Here’s a card that Carol sent to my stepmother in early July:

Thank you for your letter. We were still here to receive it but are getting ready to leave in two days time. The last month has gone very fast and we haven’t done nearly as much as we had hoped to. I guess we will have to come back.

The rainy season has started now in real earnest—and when that rain comes down it is straight and hard. It has brought a lot of insects with it. I am busy sweeping out the spider webs. But it has been good to see the dry gray and brown hills burst forth into bright green dense foliage.

I will be glad to be home again but we have a long and very hot drive. We will spend John’s birthday somewhere along the way.

We hope you are well but are sorry to hear that your eyes are bothering you.

Her handwriting is perfectly clear and firm.
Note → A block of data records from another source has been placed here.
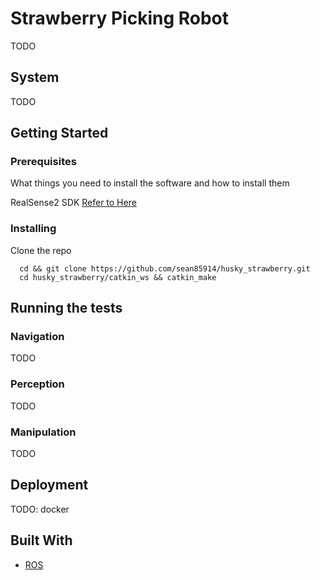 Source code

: # Strawberry Picking Robot

TODO

## System

TODO

## Getting Started

### Prerequisites

What things you need to install the software and how to install them

RealSense2 SDK [Refer to Here](https://github.com/IntelRealSense/librealsense/blob/master/doc/installation.md)

### Installing

Clone the repo
```
  cd && git clone https://github.com/sean85914/husky_strawberry.git
  cd husky_strawberry/catkin_ws && catkin_make
```

## Running the tests

### Navigation
TODO
### Perception
TODO
### Manipulation
TODO

## Deployment
TODO: docker

## Built With

* [ROS](http://www.ros.org/)

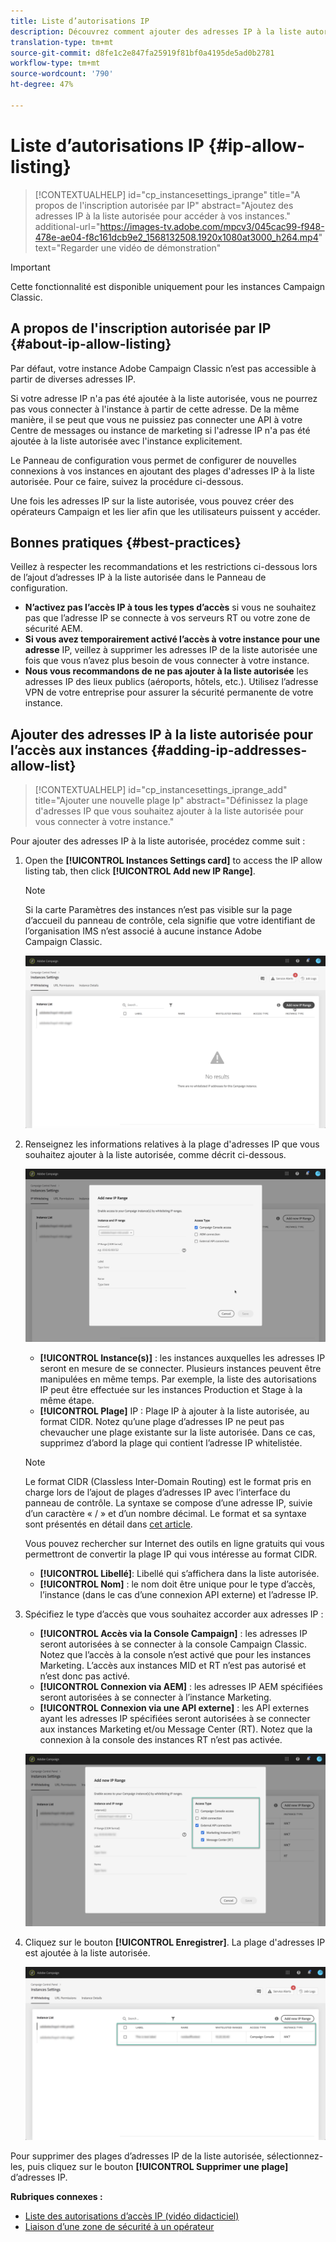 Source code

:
 ```yaml
---
title: Liste d’autorisations IP
description: Découvrez comment ajouter des adresses IP à la liste autorisée dans le Panneau de configuration, par exemple l'accès
translation-type: tm+mt
source-git-commit: d8fe1c2e847fa25919f81bf0a4195de5ad0b2781
workflow-type: tm+mt
source-wordcount: '790'
ht-degree: 47%

---
```



# Liste d’autorisations IP {#ip-allow-listing}

>[!CONTEXTUALHELP]
>id="cp_instancesettings_iprange"
>title="A propos de l&#39;inscription autorisée par IP"
>abstract="Ajoutez des adresses IP à la liste autorisée pour accéder à vos instances."
>additional-url="https://images-tv.adobe.com/mpcv3/045cac99-f948-478e-ae04-f8c161dcb9e2_1568132508.1920x1080at3000_h264.mp4" text="Regarder une vidéo de démonstration"

>[!IMPORTANT]
>
>Cette fonctionnalité est disponible uniquement pour les instances Campaign Classic.

## A propos de l&#39;inscription autorisée par IP {#about-ip-allow-listing}

Par défaut, votre instance Adobe Campaign Classic n’est pas accessible à partir de diverses adresses IP.

Si votre adresse IP n&#39;a pas été ajoutée à la liste autorisée, vous ne pourrez pas vous connecter à l&#39;instance à partir de cette adresse. De la même manière, il se peut que vous ne puissiez pas connecter une API à votre Centre de messages ou instance de marketing si l&#39;adresse IP n&#39;a pas été ajoutée à la liste autorisée avec l&#39;instance explicitement.

Le Panneau de configuration vous permet de configurer de nouvelles connexions à vos instances en ajoutant des plages d&#39;adresses IP à la liste autorisée. Pour ce faire, suivez la procédure ci-dessous.

Une fois les adresses IP sur la liste autorisée, vous pouvez créer des opérateurs Campaign et les lier afin que les utilisateurs puissent y accéder.

## Bonnes pratiques {#best-practices}

Veillez à respecter les recommandations et les restrictions ci-dessous lors de l’ajout d’adresses IP à la liste autorisée dans le Panneau de configuration.

* **N’activez pas l’accès IP à tous les types d’accès** si vous ne souhaitez pas que l’adresse IP se connecte à vos serveurs RT ou votre zone de sécurité AEM.
* **Si vous avez temporairement activé l’accès à votre instance pour une adresse** IP, veillez à supprimer les adresses IP de la liste autorisée une fois que vous n’avez plus besoin de vous connecter à votre instance.
* **Nous vous recommandons de ne pas ajouter à la liste autorisée** les adresses IP des lieux publics (aéroports, hôtels, etc.). Utilisez l’adresse VPN de votre entreprise pour assurer la sécurité permanente de votre instance.

## Ajouter des adresses IP à la liste autorisée pour l’accès aux instances {#adding-ip-addresses-allow-list}

>[!CONTEXTUALHELP]
>id="cp_instancesettings_iprange_add"
>title="Ajouter une nouvelle plage Ip"
>abstract="Définissez la plage d&#39;adresses IP que vous souhaitez ajouter à la liste autorisée pour vous connecter à votre instance."

Pour ajouter des adresses IP à la liste autorisée, procédez comme suit :

1. Open the **[!UICONTROL Instances Settings card]** to access the IP allow listing tab, then click **[!UICONTROL Add new IP Range]**.

   >[!NOTE]
   >
   >Si la carte Paramètres des instances n’est pas visible sur la page d’accueil du panneau de contrôle, cela signifie que votre identifiant de l’organisation IMS n’est associé à aucune instance Adobe Campaign Classic.

   ![](assets/ip_whitelist_list1.png)

1. Renseignez les informations relatives à la plage d&#39;adresses IP que vous souhaitez ajouter à la liste autorisée, comme décrit ci-dessous.

   ![](assets/ip_whitelist_add1.png)

   * **[!UICONTROL Instance(s)]** : les instances auxquelles les adresses IP seront en mesure de se connecter. Plusieurs instances peuvent être manipulées en même temps. Par exemple, la liste des autorisations IP peut être effectuée sur les instances Production et Stage à la même étape.
   * **[!UICONTROL Plage]** IP : Plage IP à ajouter à la liste autorisée, au format CIDR. Notez qu’une plage d’adresses IP ne peut pas chevaucher une plage existante sur la liste autorisée. Dans ce cas, supprimez d’abord la plage qui contient l’adresse IP whitelistée.

   >[!NOTE]
   >
   >Le format CIDR (Classless Inter-Domain Routing) est le format pris en charge lors de l’ajout de plages d’adresses IP avec l’interface du panneau de contrôle. La syntaxe se compose d’une adresse IP, suivie d’un caractère « / » et d’un nombre décimal. Le format et sa syntaxe sont présentés en détail dans [cet article](https://whatismyipaddress.com/cidr).
   >
   >Vous pouvez rechercher sur Internet des outils en ligne gratuits qui vous permettront de convertir la plage IP qui vous intéresse au format CIDR.

   * **[!UICONTROL Libellé]**: Libellé qui s’affichera dans la liste autorisée.
   * **[!UICONTROL Nom]** : le nom doit être unique pour le type d’accès, l’instance (dans le cas d’une connexion API externe) et l’adresse IP.


1. Spécifiez le type d’accès que vous souhaitez accorder aux adresses IP :

   * **[!UICONTROL Accès via la Console Campaign]** : les adresses IP seront autorisées à se connecter à la console Campaign Classic. Notez que l’accès à la console n’est activé que pour les instances Marketing. L’accès aux instances MID et RT n’est pas autorisé et n’est donc pas activé.
   * **[!UICONTROL Connexion via AEM]** : les adresses IP AEM spécifiées seront autorisées à se connecter à l’instance Marketing.
   * **[!UICONTROL Connexion via une API externe]** : les API externes ayant les adresses IP spécifiées seront autorisées à se connecter aux instances Marketing et/ou Message Center (RT). Notez que la connexion à la console des instances RT n’est pas activée.

   ![](assets/ip_whitelist_acesstype.png)

1. Cliquez sur le bouton **[!UICONTROL Enregistrer]**. La plage d&#39;adresses IP est ajoutée à la liste autorisée.

   ![](assets/ip_whitelist_added.png)

Pour supprimer des plages d’adresses IP de la liste autorisée, sélectionnez-les, puis cliquez sur le bouton **[!UICONTROL Supprimer une plage]** d’adresses IP.

**Rubriques connexes :**
* [Liste des autorisations d’accès IP (vidéo didacticiel)](https://docs.adobe.com/content/help/en/campaign-learn/campaign-classic-tutorials/administrating/control-panel-acc/ip-allow-listing.html)
* [Liaison d’une zone de sécurité à un opérateur](https://docs.campaign.adobe.com/doc/AC/en/INS_Additional_configurations_Configuring_Campaign_server.html#Linking_a_security_zone_to_an_operator)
I’d forgotten about the rain. That would have made leaving easier. So would the fact that this time there hadn’t been any animals that had attached themselves to us.

Q. And no Claude.

A. And no Claude.

The night before we left, the Hugos had us in for dinner, and served us delicious little fish, we presumed from the contaminated lake, plus—ha!—pigs’ trotters. But I behaved with aplomb and took mine apart without flinching, to Carol’s private amusement.

One oddity: Even at the end, when we’d stripped almost every flat surface in the house bare, we couldn’t manage to find a roll of photos Carol had taken, I think of her watercolours, back in Halifax the previous fall.